Objective

I came upon a helpful 3D regression plot in An Introduction to Statistical Learning, but unfortunately the text did not provide us with a way to replicate it. In this report I will attempt to match the chart using R. I will also explore other datasets.

Advertising Dataset

For the first plot I chose to work with the advertising dataset from the ISLR website.

ISLR Website

Advertising Data

library(knitr)
library(kableExtra)
kable(Advertising[1:6,2:5])%>%kable_styling(full_width = FALSE, position = "left", bootstrap_options = "striped")

TV	radio	newspaper	sales
230.1	37.8	69.2	22.1
44.5	39.3	45.1	10.4
17.2	45.9	69.3	9.3
151.5	41.3	58.5	18.5
180.8	10.8	58.4	12.9
8.7	48.9	75.0	7.2

The data includes sales for a particular product (in thousands of units) and TV, radio, and newspaper advertising budgets (in thousands of dollars)

library("plot3D")

# set the x, y, and z variables
x <- Advertising$radio
y <- Advertising$TV
z <- Advertising$sales

# Compute the linear regression 
fit <- lm(z ~ x + y)

# create a grid from the x and y values (min to max) and predict values for every point
# this will become the regression plane
grid.lines = 40
x.pred <- seq(min(x), max(x), length.out = grid.lines)
y.pred <- seq(min(y), max(y), length.out = grid.lines)
xy <- expand.grid( x = x.pred, y = y.pred)
z.pred <- matrix(predict(fit, newdata = xy), 
                 nrow = grid.lines, ncol = grid.lines)

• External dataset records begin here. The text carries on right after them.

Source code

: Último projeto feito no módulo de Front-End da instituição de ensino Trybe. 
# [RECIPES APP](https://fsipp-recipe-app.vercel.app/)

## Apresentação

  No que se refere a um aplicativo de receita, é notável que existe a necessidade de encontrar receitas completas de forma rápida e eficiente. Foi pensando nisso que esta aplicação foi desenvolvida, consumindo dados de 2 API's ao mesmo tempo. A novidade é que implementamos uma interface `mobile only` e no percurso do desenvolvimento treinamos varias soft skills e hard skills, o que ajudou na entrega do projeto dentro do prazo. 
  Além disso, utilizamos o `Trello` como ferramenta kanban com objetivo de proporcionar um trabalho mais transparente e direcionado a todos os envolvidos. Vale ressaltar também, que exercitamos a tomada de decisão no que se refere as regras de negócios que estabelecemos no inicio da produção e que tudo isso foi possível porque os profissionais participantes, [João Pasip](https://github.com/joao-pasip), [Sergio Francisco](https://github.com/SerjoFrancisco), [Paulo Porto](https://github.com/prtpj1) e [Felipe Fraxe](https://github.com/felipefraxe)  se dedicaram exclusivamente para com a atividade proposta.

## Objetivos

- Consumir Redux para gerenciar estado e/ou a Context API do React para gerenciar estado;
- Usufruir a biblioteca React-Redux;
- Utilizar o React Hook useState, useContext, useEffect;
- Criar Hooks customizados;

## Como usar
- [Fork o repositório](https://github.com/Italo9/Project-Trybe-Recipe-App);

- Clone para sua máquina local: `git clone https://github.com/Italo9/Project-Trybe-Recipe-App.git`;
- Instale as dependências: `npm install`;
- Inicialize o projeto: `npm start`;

# create the fitted points for droplines to the surface
fitpoints <- predict(fit)

# scatter plot with regression plane
scatter3D(x, y, z, pch = 19, cex = 1,colvar = NULL, col="red", 
          theta = 20, phi = 10, bty="b",
          xlab = "Radio", ylab = "TV", zlab = "Sales",  
          surf = list(x = x.pred, y = y.pred, z = z.pred,  
                      facets = TRUE, fit = fitpoints, col=ramp.col (col = c("dodgerblue3","seagreen2"), n = 300, alpha=0.9), border="black"), main = "Advertising")

# change the plot orientation to better view the bottom
theta = 0, phi = -60

Plot from An Introduction to Statistical Learning

The textbook describes a non-linear relationship (positive residuals lie along the 45-degree line and negative residuals lie along the edges) but it is difficult to visualize with the provided chart.

By recreating it I now had the flexibility to change the plot orientation. We can now clearly see the different patterns.

Income2 Dataset

For the second plot I chose to use the Income2 dataset from the ISLR website:

Income2 Data

kable(Income2[1:6,2:4])%>%kable_styling(full_width = FALSE, position = "left", bootstrap_options = "striped")

Education	Seniority	Income
21.58621	113.1034	99.91717
18.27586	119.3103	92.57913
12.06897	100.6897	34.67873
17.03448	187.5862	78.70281
19.93103	20.0000	68.00992
18.27586	26.2069	71.50449

# set the x, y, and z variables
x <- Income2$Education
y <- Income2$Seniority
z <- Income2$Income

# Compute the linear regression 
fit <- lm(z ~ x + y)

# create a grid from the x and y values (min to max) and predict values for every point
# this will become the regression plane
grid.lines = 40
x.pred <- seq(min(x), max(x), length.out = grid.lines)
y.pred <- seq(min(y), max(y), length.out = grid.lines)
xy <- expand.grid( x = x.pred, y = y.pred)
z.pred <- matrix(predict(fit, newdata = xy), 
                 nrow = grid.lines, ncol = grid.lines)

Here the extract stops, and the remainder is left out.